The Cloud—known to us in the industry as "someone else's computers"—takes a lot of power to run. Which is why our local electric utility, ComEd, is beefing up their service to the O'Hare area:
Last month, it broke ground to expand its substation in northwest suburban Itasca to increase its output by about 180 megawatts by the end of 2019. Large data centers with multiple users often consume about 24 megawatts. For scale, 1 megawatt is enough to supply as many as 285 homes.
ComEd also has acquired land for a new substation to serve the proposed 1 million-square-foot Busse Farm technology park in Elk Grove Village that will include a data center component. The last time ComEd built a substation was in 2015 in Romeoville, to serve nearby warehouses. In the past year, Elk Grove Village issued permits for four data center projects totaling 600,000 square feet and $175 million in construction. If built, it's a 40 percent increase in total data center capacity in the village.

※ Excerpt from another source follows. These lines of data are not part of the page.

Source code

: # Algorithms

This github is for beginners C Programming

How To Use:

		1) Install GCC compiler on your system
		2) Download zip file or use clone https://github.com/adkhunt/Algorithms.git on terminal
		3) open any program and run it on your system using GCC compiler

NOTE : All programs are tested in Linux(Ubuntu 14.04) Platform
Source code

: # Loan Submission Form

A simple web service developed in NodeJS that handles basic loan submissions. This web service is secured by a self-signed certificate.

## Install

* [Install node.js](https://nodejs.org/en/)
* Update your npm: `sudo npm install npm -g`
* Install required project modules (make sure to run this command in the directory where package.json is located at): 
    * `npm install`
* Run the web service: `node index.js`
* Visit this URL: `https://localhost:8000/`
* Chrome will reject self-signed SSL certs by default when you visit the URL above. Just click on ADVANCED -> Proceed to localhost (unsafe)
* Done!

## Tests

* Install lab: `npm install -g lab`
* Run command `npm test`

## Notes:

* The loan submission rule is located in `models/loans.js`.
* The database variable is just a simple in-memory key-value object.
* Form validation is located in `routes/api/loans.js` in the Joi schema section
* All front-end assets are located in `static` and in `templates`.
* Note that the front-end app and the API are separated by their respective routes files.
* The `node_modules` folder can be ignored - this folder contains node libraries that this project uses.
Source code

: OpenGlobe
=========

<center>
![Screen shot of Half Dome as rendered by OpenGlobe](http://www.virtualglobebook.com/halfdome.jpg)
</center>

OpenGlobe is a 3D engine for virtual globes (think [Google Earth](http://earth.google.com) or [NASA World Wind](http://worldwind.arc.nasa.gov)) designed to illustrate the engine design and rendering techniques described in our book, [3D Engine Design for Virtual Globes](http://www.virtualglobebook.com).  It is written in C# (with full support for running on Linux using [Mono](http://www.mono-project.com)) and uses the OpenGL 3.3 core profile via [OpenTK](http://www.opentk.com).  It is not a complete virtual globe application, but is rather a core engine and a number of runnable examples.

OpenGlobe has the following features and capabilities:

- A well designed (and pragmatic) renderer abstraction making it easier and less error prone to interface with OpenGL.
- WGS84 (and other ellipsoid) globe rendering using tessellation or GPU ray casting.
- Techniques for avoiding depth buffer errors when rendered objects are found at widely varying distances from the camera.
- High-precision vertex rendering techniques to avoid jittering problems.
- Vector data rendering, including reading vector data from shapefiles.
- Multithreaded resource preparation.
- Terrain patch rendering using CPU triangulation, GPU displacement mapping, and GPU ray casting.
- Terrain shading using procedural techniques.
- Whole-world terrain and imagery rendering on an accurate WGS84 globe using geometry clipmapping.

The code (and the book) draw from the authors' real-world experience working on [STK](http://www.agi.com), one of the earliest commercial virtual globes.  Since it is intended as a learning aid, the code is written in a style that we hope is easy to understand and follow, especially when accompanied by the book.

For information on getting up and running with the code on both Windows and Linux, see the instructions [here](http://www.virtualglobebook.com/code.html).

Insiders say Apple, Google, Microsoft and Oracle have taken on more capacity at data centers in metro Chicago in the past year or so.
One deal that got plenty of tongues wagging was from DuPont Fabros Technology, which started work earlier this year on a 305,000-square-foot data center in Elk Grove Village. DuPont, which recently was acquired by Digital Realty Trust, pre-leased half of it, or about 14 megawatts, to a single customer, believed to be Apple.
One of the oldest cloud data centers, Microsoft's North Central Azure DC, is about three kilometers south of the airport here. Notice the substation just across the tollway to the west.